Ha citato, opportunamente, l’uso strumentale delle intercettazioni e dell’informazione di garanzia. Avrebbe potuto continuare a lungo. Magari concludendo che, in un Paese normale, non è affatto normale che i magistrati che hanno indagato i politici si presentino alle elezioni per prendere il loro posto. Ma dopo l’infelicissima uscita del governatore della Puglia - ex pubblico ministero – che ha sostenuto di aver vinto dopo aver sonoramente perso, forse non ha voluto infierire. Ma è possibile che si riservi l’argomento per una prossima occasione.
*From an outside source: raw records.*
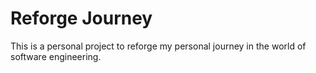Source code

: # Reforge Journey
 This is a personal project to reforge my personal journey in the world of software engineering.
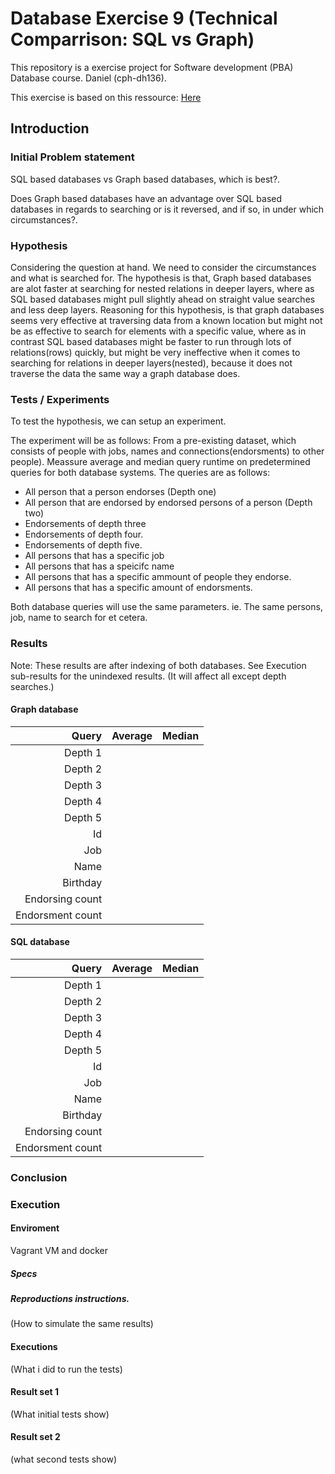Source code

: # Database Exercise 9 (Technical Comparrison: SQL vs Graph)
This repository is a exercise project for Software development (PBA) Database course. Daniel (cph-dh136).

This exercise is based on this ressource: [Here](https://github.com/datsoftlyngby/soft2018spring-databases-teaching-material/blob/master/assignments/Neo4J%20Exercise.ipynb)

## Introduction
### Initial Problem statement
SQL based databases vs Graph based databases, which is best?.

Does Graph based databases have an advantage over SQL based databases in regards to searching or is it reversed, and if so, in under which circumstances?.

### Hypothesis
Considering the question at hand. We need to consider the circumstances and what is searched for. The hypothesis is that, Graph based databases are alot faster at searching for nested relations in deeper layers, where as SQL based databases might pull slightly ahead on straight value searches and less deep layers. Reasoning for this hypothesis, is that graph databases seems very effective at traversing data from a known location but might not be as effective to search for elements with a specific value, where as in contrast SQL based databases might be faster to run through lots of relations(rows) quickly, but might be very ineffective when it comes to searching for relations in deeper layers(nested), because it does not traverse the data the same way a graph database does.

### Tests / Experiments
To test the hypothesis, we can setup an experiment.

The experiment will be as follows: From a pre-existing dataset, which consists of people with jobs, names and connections(endorsments) to other people). Meassure average and median query runtime on predetermined queries for both database systems. The queries are as follows:
- All person that a person endorses (Depth one)
- All person that are endorsed by endorsed persons of a person (Depth two)
- Endorsements of depth three
- Endorsements of depth four.
- Endorsements of depth five.
- All persons that has a specific job
- All persons that has a speicifc name
- All persons that has a specific ammount of people they endorse.
- All persons that has a specific amount of endorsments.

Both database queries will use the same parameters. ie. The same persons, job, name to search for et cetera.

### Results
Note: These results are after indexing of both databases. See Execution sub-results for the unindexed results. (It will affect all except depth searches.)

#### Graph database
Query | Average | Median
-----:|:-------:|:---------
Depth 1 |
Depth 2 |
Depth 3 |
Depth 4 |
Depth 5 |
Id |
Job |
Name |
Birthday |
Endorsing count |
Endorsment count |

#### SQL database
Query | Average | Median
-----:|:-------:|:---------
Depth 1 |
Depth 2 |
Depth 3 |
Depth 4 |
Depth 5 |
Id |
Job |
Name |
Birthday |
Endorsing count |
Endorsment count |

### Conclusion

### Execution
#### Enviroment
Vagrant VM and docker

##### Specs


##### Reproductions instructions.
(How to simulate the same results)

#### Executions
(What i did to run the tests)

#### Result set 1
(What initial tests show)

#### Result set 2
(what second tests show)






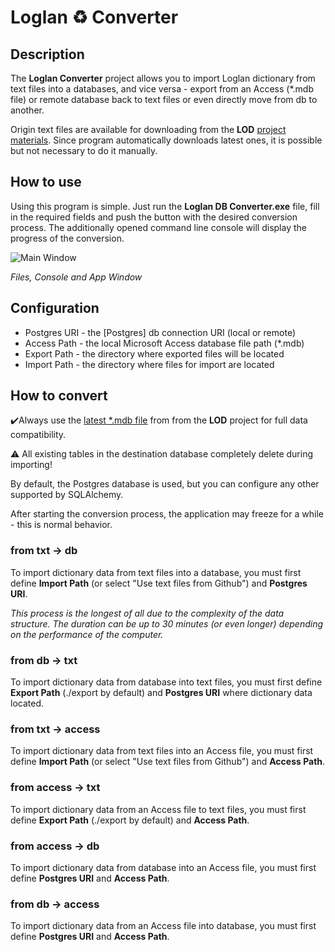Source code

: # Loglan ♻️ Converter
## Description
The **Loglan Converter** project allows you to import Loglan dictionary from text files into a databases, and vice versa - export from an Access (*.mdb file) or remote database back to text files or even directly move from db to another. 

Origin text files are available for downloading from the **LOD** [project materials](https://raw.githubusercontent.com/torrua/LOD/master/tables/). Since program automatically downloads latest ones, it is possible but not necessary to do it manually.

## How to use
Using this program is simple. Just run the **Loglan DB Converter.exe** file, fill in the required fields and push the button with the desired conversion process. The additionally opened command line console will display the progress of the conversion.

![Main Window](https://telegra.ph/file/e82dd02fa11b3a8b30068.png)

*Files, Console and App Window*

## Configuration
* Postgres URI - the [Postgres] db connection URI  (local or remote)
* Access Path - the local Microsoft Access database file path (*.mdb)
* Export Path - the directory where exported files will be located
* Import Path - the directory where files for import are located

## How to convert 
✔️Always use the [latest *.mdb file](https://github.com/torrua/LOD/raw/master/source/LoglanDictionary.mdb) from from the **LOD** project for full data compatibility.

⚠️ All existing tables in the destination database completely delete during importing!

By default, the Postgres database is used, but you can configure any other supported by SQLAlchemy.

After starting the conversion process, the application may freeze for a while - this is normal behavior.
### from txt → db
To import dictionary data from text files into a database, you must first define **Import Path** (or select "Use text files from Github") and **Postgres URI**.

_This process is the longest of all due to the complexity of the data structure. The duration can be up to 30 minutes (or even longer) depending on the performance of the computer._
### from db → txt
To import dictionary data from database into text files, you must first define **Export Path** (./export by default) and **Postgres URI** where dictionary data located.
### from txt → access
To import dictionary data from text files into an Access file, you must first define **Import Path** (or select "Use text files from Github") and **Access Path**.
### from access → txt
To import dictionary data from an Access file to text files, you must first define **Export Path** (./export by default) and **Access Path**.
### from access → db
To import dictionary data from database into an Access file, you must first define **Postgres URI** and **Access Path**. 
### from db → access
To import dictionary data from an Access file into database, you must first define **Postgres URI** and **Access Path**.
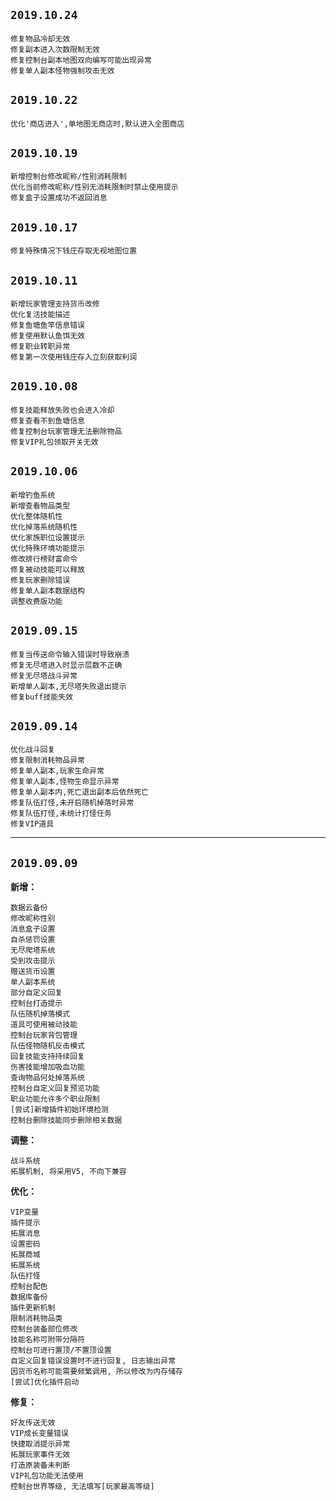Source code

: ## `2019.10.24`

	修复物品冷却无效
	修复副本进入次数限制无效
	修复控制台副本地图双向编写可能出现异常
	修复单人副本怪物强制攻击无效

## `2019.10.22`

	优化'商店进入',单地图无商店时,默认进入全图商店

## `2019.10.19`

    新增控制台修改昵称/性别消耗限制
	优化当前修改昵称/性别无消耗限制时禁止使用提示
	修复盒子设置成功不返回消息

## `2019.10.17`

	修复特殊情况下钱庄存取无视地图位置

## `2019.10.11`

	新增玩家管理支持货币改修
	优化复活技能描述
	修复鱼塘鱼竿信息错误
	修复使用默认鱼饵无效
	修复职业转职异常
	修复第一次使用钱庄存入立刻获取利润

## `2019.10.08`

	修复技能释放失败也会进入冷却
	修复查看不到鱼塘信息
	修复控制台玩家管理无法删除物品
	修复VIP礼包领取开关无效

## `2019.10.06`

	新增钓鱼系统
	新增查看物品类型
	优化整体随机性
	优化掉落系统随机性
	优化家族职位设置提示
	优化特殊环境功能提示
	修改排行榜财富命令
	修复被动技能可以释放
	修复玩家删除错误
	修复单人副本数据结构
	调整收费版功能

## `2019.09.15`

	修复当传送命令输入错误时导致崩溃
	修复无尽塔进入时显示层数不正确
	修复无尽塔战斗异常
	新增单人副本,无尽塔失败退出提示
	修复buff技能失效

## `2019.09.14`

	优化战斗回复
	修复限制消耗物品异常
	修复单人副本,玩家生命异常
	修复单人副本,怪物生命显示异常
	修复单人副本内,死亡退出副本后依然死亡
	修复队伍打怪,未开启随机掉落时异常
	修复队伍打怪,未统计打怪任务
	修复VIP道具

***

## `2019.09.09`

**新增：**

    数据云备份
    修改昵称性别
    消息盒子设置
    自杀惩罚设置
    无尽爬塔系统
    受到攻击提示
    赠送货币设置
    单人副本系统
    部分自定义回复
    控制台打造提示
    队伍随机掉落模式
    道具可使用被动技能
    控制台玩家背包管理
    队伍怪物随机反击模式
    回复技能支持持续回复
    伤害技能增加吸血功能
    查询物品何处掉落系统
    控制台自定义回复预览功能
    职业功能允许多个职业限制
    [尝试]新增插件初始环境检测
    控制台删除技能同步删除相关数据

**调整：**

    战斗系统
    拓展机制, 将采用V5, 不向下兼容

**优化：**

    VIP变量
    插件提示
    拓展消息
    设置密码
    拓展商城
    拓展系统
    队伍打怪
    控制台配色
    数据库备份
    插件更新机制
    限制消耗物品类
    控制台装备部位修改
    技能名称可附带分隔符
    控制台可进行置顶/不置顶设置
    自定义回复错误设置时不进行回复, 日志输出异常
    因货币名称可能需要频繁调用, 所以修改为内存储存
    [尝试]优化插件启动

**修复：**

    好友传送无效
    VIP成长变量错误
    快捷取消提示异常
    拓展玩家事件无效
    打造原装备未判断
    VIP礼包功能无法使用
    控制台世界等级, 无法填写[玩家最高等级]

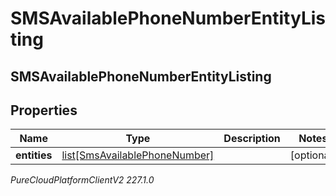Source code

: # SMSAvailablePhoneNumberEntityListing

## SMSAvailablePhoneNumberEntityListing

## Properties

|Name | Type | Description | Notes|
|------------ | ------------- | ------------- | -------------|
| **entities** | [list[SmsAvailablePhoneNumber]](SmsAvailablePhoneNumber) |  | [optional] |



_PureCloudPlatformClientV2 227.1.0_
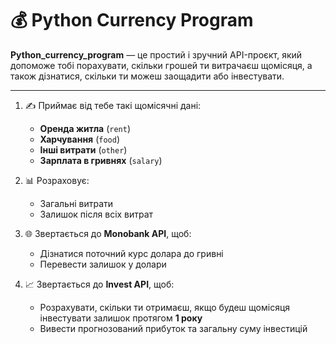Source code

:# 💰 Python Currency Program

**Python_currency_program** — це простий і зручний API-проєкт, який допоможе тобі порахувати, скільки грошей ти витрачаєш щомісяця, а також дізнатися, скільки ти можеш заощадити або інвестувати.

---

1. ✍️ Приймає від тебе такі щомісячні дані:
   - **Оренда житла** (`rent`)
   - **Харчування** (`food`)
   - **Інші витрати** (`other`)
   - **Зарплата в гривнях** (`salary`)

2. 📊 Розраховує:
   - Загальні витрати
   - Залишок після всіх витрат

3. 🌐 Звертається до **Monobank API**, щоб:
   - Дізнатися поточний курс долара до гривні
   - Перевести залишок у долари

4. 📈 Звертається до **Invest API**, щоб:
   - Розрахувати, скільки ти отримаєш, якщо будеш щомісяця інвестувати залишок протягом **1 року**
   - Вивести прогнозований прибуток та загальну суму інвестицій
Chi, come noi, auspica da sempre una coraggiosa reazione del potere politico davanti alle storture di un sistema giudiziario invadente e anomalo, non può che rallegrarsi davanti a una presa di posizione così netta. Con l’auspicio, va da sé, che alle parole seguano i fatti, e che il premier non si intimidisca davanti alle prevedibili reazioni delle anime belle del giacobinismo forcaiolo, come già avvenne anni fa ad alcuni suoi predecessori. Ricordiamo che persino il roccioso presidente D’Alema rinunciò alla sua riforma bicamerale su pressione dell’associazione magistrati.
 
Ma i tempi mutano, e così le persone. Forse questa è la volta buona. Potrebbe esser la volta buona perché la sortita del primo ministro ha trovato consensi diffusi, anche in ambienti sino a ieri impermeabili all’analisi razionale delle distorsioni dei rapporti tra giustizia e politica. Persino un’esponente grillina ha ammesso che un’informazione di garanzia non è un buon motivo per l’ineleggibilità a una carica o per l’esclusione da essa. È una cosa ovvia.

Ma non lo era fino a ieri. Quindi, come dice il poeta, forse la ragione riprende a parlare, e la speranza a rifiorire.
C’è tuttavia un paradosso in queste novità. Il paradosso risiede nell’atteggiamento di un centrodestra che, dopo aver predicato per anni un garantismo talvolta esasperato, retrocede ora in un prudente attendismo che sconfina nell’ambiguità. Invece di applaudire il premier, incoraggiandolo con una convergenza di intenti, sembra oscillare tra esitazioni e silenzi, rischiando di legittimare il sospetto, che vogliamo ripudiare con orrore, che le precedenti battaglie fossero ispirate, più che dalla nobiltà dei principi, da calcoli di interessi personali.

È vero, e possiamo concederlo, che la politica - come il cuore - ha delle ragioni che la ragione non conosce, e che le ragioni dell’avversario possano essere avversate per opportunismo tattico, a prescindere dalla loro validità. Questo del resto lo abbiamo visto in occasione del referendum, dove il centrodestra ha incoraggiato il voto principalmente in odio al governo, senza peraltro considerare che l’eventuale successo degli abrogazionisti sarebbe stato monopolizzato dai grillini e dall’estrema sinistra. Più o meno come quaranta anni fa avvenne con il referendum sul divorzio, dove la vittoria di una legge firmata da un socialista e da un liberale spianò la strada al successo comunista e al successivo compromesso storico. Tuttavia vi sono argomenti sui quali vorremmo che il calcolo politico cedesse davanti all’importanza del principio. E la giustizia è uno di questi.

La libertà personale vulnerata dall’eccesso di custodia cautelare; la dignità calpestata dalle intercettazioni generalizzate e diffuse; il pretesto dell’informazione di garanzia come strumento di estromissione degli avversari politici; l’andirivieni di magistrati dai tribunali al parlamento, e viceversa; ecco, questi, e tanti altri argomenti analoghi, sono così essenziali alla dignità dello stato che non possono essere asserviti e piegati alle convenienze elettorali. Perché, come ricordò in una solenne occasione Benedetto Croce, accanto a persone per le quali Parigi val bene una messa ve ne sono altre per le quali una messa conta molto più di Parigi: perché, ammonì il filosofo, “è questione di coscienza”.